The preface

This article has no code, please feel free to read.

Years later, faced with the chaotic code of the AI researcher, I would recall that distant afternoon when I first met Mr. S. At that time, COMPANY B was a small team of six people. Macs and monitors were laid out on the table. People sat together, didn’t call each other by name, turned away, and the other person knew you were talking to them. Everything was looking so good, and we all wanted to grow together with this company.

At that time, Mr. S had just come back from Canada, and the boss introduced him to us, so Mr. S, as the data product manager, had contact with me on the project.

Everyone in a startup needs a lot of skills, so Ms Started teaching herself Python.

One day, Sir S asked me: “Do you play MineCraft? “

“Yes, but I prefer to see other people’s world on B.” I replied.

“I feel like I’m programming now, like I’m playing in my world.” Mr. S said with a smile.

“Ever feel like you’ve mastered the basic syntax of Python, watching someone else run around with Python, and you don’t know what to do with it?”

“Well, you know me.”

“Then learn a miscellaneous science.”

So I lured Mr. S. here to write a reptile with me.

Later, Mr. S left Company B.

Three months later, I left, too.

We never saw each other again.

The most important ability of programming is flexibility

Mr. S is an honest boy.

In the process of developing a crawler, the data returned to him by the website interface appeared to be in JSON format, so he used Python’s own JSON library to parse it. Parsing failed. Because these things that look like JSON don’t have double quotes.

Is it a JSON superset? S did a search and found that it might be possible to parse this data using the YMAL library. So install YMAL library, a parse error again.

Is this data directly a Python dictionary? So Sir S used the evil Eval. Error: null and lowercase true

“Why don’t you try using regular expressions directly?” I said to Mr. S.

“Depend!” Mr. S slaps the table, and the boss next to him is so frightened that he spills the happy water from the enamel cup on his white shirt.

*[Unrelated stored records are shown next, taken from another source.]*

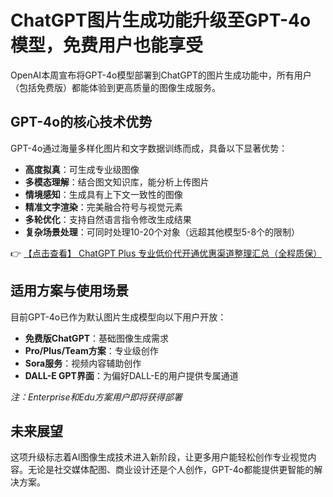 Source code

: # ChatGPT图片生成功能升级至GPT-4o模型，免费用户也能享受

OpenAI本周宣布将GPT-4o模型部署到ChatGPT的图片生成功能中，所有用户（包括免费版）都能体验到更高质量的图像生成服务。

## GPT-4o的核心技术优势

GPT-4o通过海量多样化图片和文字数据训练而成，具备以下显著优势：

- **高度拟真**：可生成专业级图像
- **多模态理解**：结合图文知识库，能分析上传图片
- **情境感知**：生成具有上下文一致性的图像
- **精准文字渲染**：完美融合符号与视觉元素
- **多轮优化**：支持自然语言指令修改生成结果
- **复杂场景处理**：可同时处理10-20个对象（远超其他模型5-8个的限制）

👉 [【点击查看】 ChatGPT Plus 专业低价代开通优惠渠道整理汇总（全程质保）](https://bit.ly/DaiKai)

## 适用方案与使用场景

目前GPT-4o已作为默认图片生成模型向以下用户开放：

- **免费版ChatGPT**：基础图像生成需求
- **Pro/Plus/Team方案**：专业级创作
- **Sora服务**：视频内容辅助创作
- **DALL-E GPT界面**：为偏好DALL-E的用户提供专属通道

*注：Enterprise和Edu方案用户即将获得部署*

## 未来展望

这项升级标志着AI图像生成技术进入新阶段，让更多用户能轻松创作专业视觉内容。无论是社交媒体配图、商业设计还是个人创作，GPT-4o都能提供更智能的解决方案。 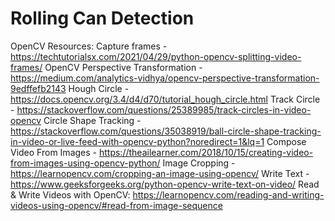 # Rolling Can Detection

OpenCV Resources:
Capture frames - https://techtutorialsx.com/2021/04/29/python-opencv-splitting-video-frames/
OpenCV Perspective Transformation - https://medium.com/analytics-vidhya/opencv-perspective-transformation-9edffefb2143
Hough Circle - https://docs.opencv.org/3.4/d4/d70/tutorial_hough_circle.html
Track Circle - https://stackoverflow.com/questions/25389985/track-circles-in-video-opencv
Circle Shape Tracking - https://stackoverflow.com/questions/35038919/ball-circle-shape-tracking-in-video-or-live-feed-with-opencv-python?noredirect=1&lq=1
Compose Video From Images - https://theailearner.com/2018/10/15/creating-video-from-images-using-opencv-python/
Image Cropping - https://learnopencv.com/cropping-an-image-using-opencv/
Write Text - https://www.geeksforgeeks.org/python-opencv-write-text-on-video/
Read & Write Videos with OpenCV: https://learnopencv.com/reading-and-writing-videos-using-opencv/#read-from-image-sequence
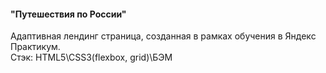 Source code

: #### "Путешествия по России"
Адаптивная лендинг страница, созданная в рамках обучения в Яндекс Практикум.
<br>
Стэк: HTML5\CSS3(flexbox, grid)\БЭМ
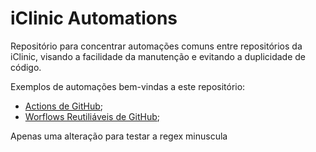 # iClinic Automations

Repositório para concentrar automações comuns entre repositórios da iClinic, visando a facilidade da manutenção e evitando a duplicidade de código.

Exemplos de automações bem-vindas a este repositório:

- [Actions de GitHub](https://docs.github.com/en/actions);
- [Worflows Reutiliáveis de GitHub](https://docs.github.com/en/actions/using-workflows/reusing-workflows);


Apenas uma alteração para testar a regex minuscula
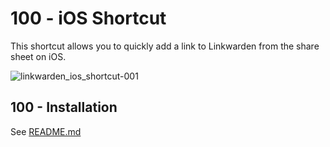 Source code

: # 100 - iOS Shortcut

This shortcut allows you to quickly add a link to Linkwarden from the share sheet on iOS.

![linkwarden_ios_shortcut-001](https://github.com/user-attachments/assets/d16ecfb4-a005-47cb-955a-d6678dc253c0)

## 100 - Installation

See [README.md](./100/README.md)
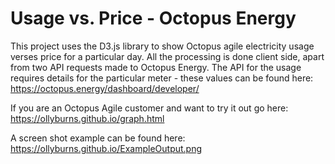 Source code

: # Usage vs. Price - Octopus Energy
This project uses the D3.js library to show Octopus agile electricity usage verses price for a particular day.
All the processing is done client side, apart from two API requests made to Octopus Energy.
The API for the usage requires details for the particular meter - these values can be found here:
https://octopus.energy/dashboard/developer/

If you are an Octopus Agile customer and want to try it out go here: https://ollyburns.github.io/graph.html

A screen shot example can be found here: https://ollyburns.github.io/ExampleOutput.png
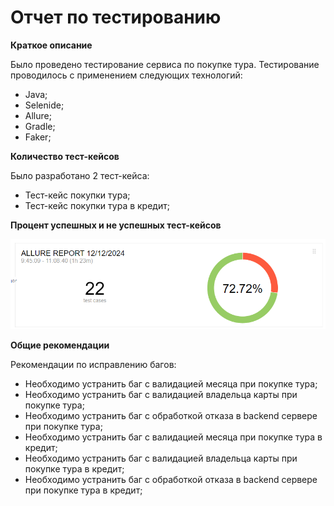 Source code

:# Отчет по тестированию

**Краткое описание**

Было проведено тестирование сервиса по покупке тура. Тестирование проводилось
с применением следующих технологий: 
- Java;
- Selenide;
- Allure;
- Gradle;
- Faker;

**Количество тест-кейсов**

Было разработано 2 тест-кейса:
- Тест-кейс покупки тура;
- Тест-кейс покупки тура в кредит;

**Процент успешных и не успешных тест-кейсов**

![img.png](img.png)


**Общие рекомендации**

Рекомендации по исправлению багов:
- Необходимо устранить баг с валидацией месяца при покупке тура;
- Необходимо устранить баг с валидацией владельца карты при покупке тура;
- Необходимо устранить баг с обработкой отказа в backend сервере при покупке тура;
- Необходимо устранить баг с валидацией месяца при покупке тура в кредит;
- Необходимо устранить баг с валидацией владельца карты при покупке тура в кредит;
- Необходимо устранить баг с обработкой отказа в backend сервере при покупке тура в кредит; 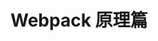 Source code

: <!--
 * @Author: tangzhicheng
 * @Date: 2021-02-27 10:45:42
 * @LastEditors: tangzhicheng
 * @LastEditTime: 2021-02-27 10:45:53
 * @Description: file content
-->

# Webpack 原理篇
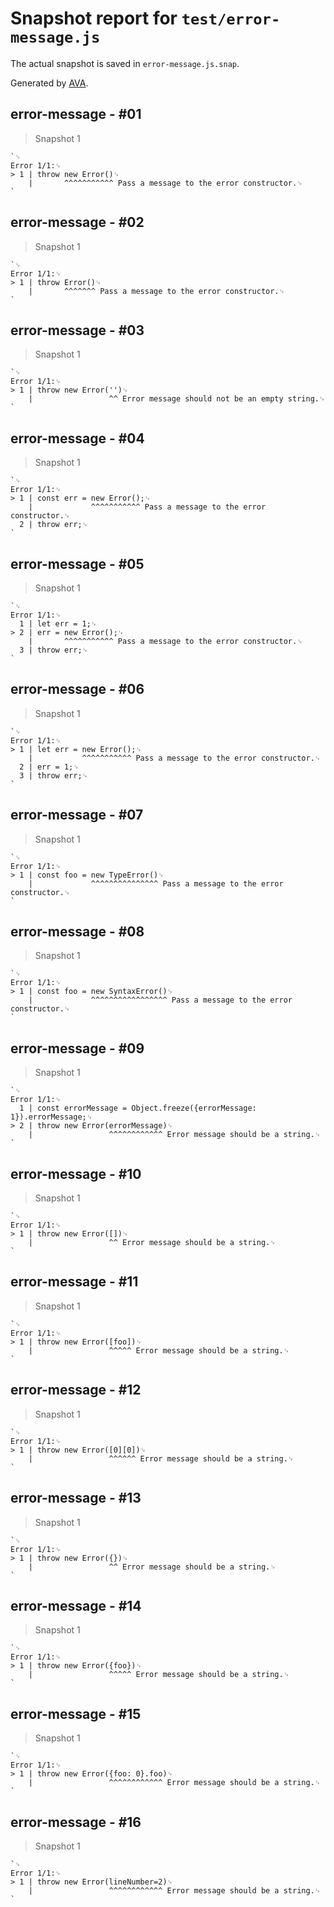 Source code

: # Snapshot report for `test/error-message.js`

The actual snapshot is saved in `error-message.js.snap`.

Generated by [AVA](https://avajs.dev).

## error-message - #01

> Snapshot 1

    `␊
    Error 1/1:␊
    > 1 | throw new Error()␊
        |       ^^^^^^^^^^^ Pass a message to the error constructor.␊
    `

## error-message - #02

> Snapshot 1

    `␊
    Error 1/1:␊
    > 1 | throw Error()␊
        |       ^^^^^^^ Pass a message to the error constructor.␊
    `

## error-message - #03

> Snapshot 1

    `␊
    Error 1/1:␊
    > 1 | throw new Error('')␊
        |                 ^^ Error message should not be an empty string.␊
    `

## error-message - #04

> Snapshot 1

    `␊
    Error 1/1:␊
    > 1 | const err = new Error();␊
        |             ^^^^^^^^^^^ Pass a message to the error constructor.␊
      2 | throw err;␊
    `

## error-message - #05

> Snapshot 1

    `␊
    Error 1/1:␊
      1 | let err = 1;␊
    > 2 | err = new Error();␊
        |       ^^^^^^^^^^^ Pass a message to the error constructor.␊
      3 | throw err;␊
    `

## error-message - #06

> Snapshot 1

    `␊
    Error 1/1:␊
    > 1 | let err = new Error();␊
        |           ^^^^^^^^^^^ Pass a message to the error constructor.␊
      2 | err = 1;␊
      3 | throw err;␊
    `

## error-message - #07

> Snapshot 1

    `␊
    Error 1/1:␊
    > 1 | const foo = new TypeError()␊
        |             ^^^^^^^^^^^^^^^ Pass a message to the error constructor.␊
    `

## error-message - #08

> Snapshot 1

    `␊
    Error 1/1:␊
    > 1 | const foo = new SyntaxError()␊
        |             ^^^^^^^^^^^^^^^^^ Pass a message to the error constructor.␊
    `

## error-message - #09

> Snapshot 1

    `␊
    Error 1/1:␊
      1 | const errorMessage = Object.freeze({errorMessage: 1}).errorMessage;␊
    > 2 | throw new Error(errorMessage)␊
        |                 ^^^^^^^^^^^^ Error message should be a string.␊
    `

## error-message - #10

> Snapshot 1

    `␊
    Error 1/1:␊
    > 1 | throw new Error([])␊
        |                 ^^ Error message should be a string.␊
    `

## error-message - #11

> Snapshot 1

    `␊
    Error 1/1:␊
    > 1 | throw new Error([foo])␊
        |                 ^^^^^ Error message should be a string.␊
    `

## error-message - #12

> Snapshot 1

    `␊
    Error 1/1:␊
    > 1 | throw new Error([0][0])␊
        |                 ^^^^^^ Error message should be a string.␊
    `

## error-message - #13

> Snapshot 1

    `␊
    Error 1/1:␊
    > 1 | throw new Error({})␊
        |                 ^^ Error message should be a string.␊
    `

## error-message - #14

> Snapshot 1

    `␊
    Error 1/1:␊
    > 1 | throw new Error({foo})␊
        |                 ^^^^^ Error message should be a string.␊
    `

## error-message - #15

> Snapshot 1

    `␊
    Error 1/1:␊
    > 1 | throw new Error({foo: 0}.foo)␊
        |                 ^^^^^^^^^^^^ Error message should be a string.␊
    `

## error-message - #16

> Snapshot 1

    `␊
    Error 1/1:␊
    > 1 | throw new Error(lineNumber=2)␊
        |                 ^^^^^^^^^^^^ Error message should be a string.␊
    `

Sjun then used regular expressions to end the fight in 10 seconds.

About reptiles and the Three Gorges Dam

One day, Mr. S came to me excitedly and said, “I have realized the great function of the Three Gorges Dam!”

“Are you a reptile engineer or a hydraulic engineer?”

“You know, no matter how rough the water is upstream, it’s always safe and stable coming out of the dam.” Mr. S did not answer my question, but said to himself.

“So you started using Kafka. Yes, I can teach you.”

S gentleman spit out tongue once: “still master teach square.”

Not long ago, S Jun’s crawler just reached the goal of 10 million data per day. But he was happy for only one day. Because he found that once the data was written to the database, it was cumbersome to read.

S has multiple data analysis systems that need to read crawler data from the database, but it is a slow process to find specific data from tens of millions of data per day. If the program crashes due to an exception, it has to read from the beginning again.

Mr. S asked me, “Now I have to read data from the database for every data analysis script, which has done so much repetitive work that the single-node database can hardly hold up. Am I going to learn how to build a cluster?”

I told Mr. S, “Of course you need to do this later. But for now, you can try Kafka. I’ve built a Kafka cluster, and you can use it like this…” .

Later, He had all the crawlers send the data directly to Kafka and then read it from Kafka. There was a Group for backing up raw data, a Group for generating intermediate tables, a Group for monitoring alarms, and a Group for drawing dashboards. No matter how much and how fast the crawler stuffs Kafka, the place reading the data from Kafka can consume and use it at its own pace.

Now that we’ve collected the data we need to make it glow

Mr. S majored in financial mathematics and statistics when he studied in Canada. So he’s also interested in data analysis. After his crawler had collected enough data, I showed him how to use Pandas to analyze the data.

Mr. S shared the hotel price change data he analyzed with us. I am a young Jupyter student with a background in finance, mathematics, and statistics. The data not only perfectly reproduced price movements over the past year, but also predicted any future changes, with forty-six charts that seemed to run out of combinations.

Grass, wood, bamboo and stone can defeat the enemy

Mr. S. once came across a particularly simple e-commerce site. The page is almost pixel-level copy of Taobao, but there is no anti-crawler mechanism at all. At Jun’s level, it took only half an hour to review the elements and complete the development. The crawler operated safely and smoothly for three weeks.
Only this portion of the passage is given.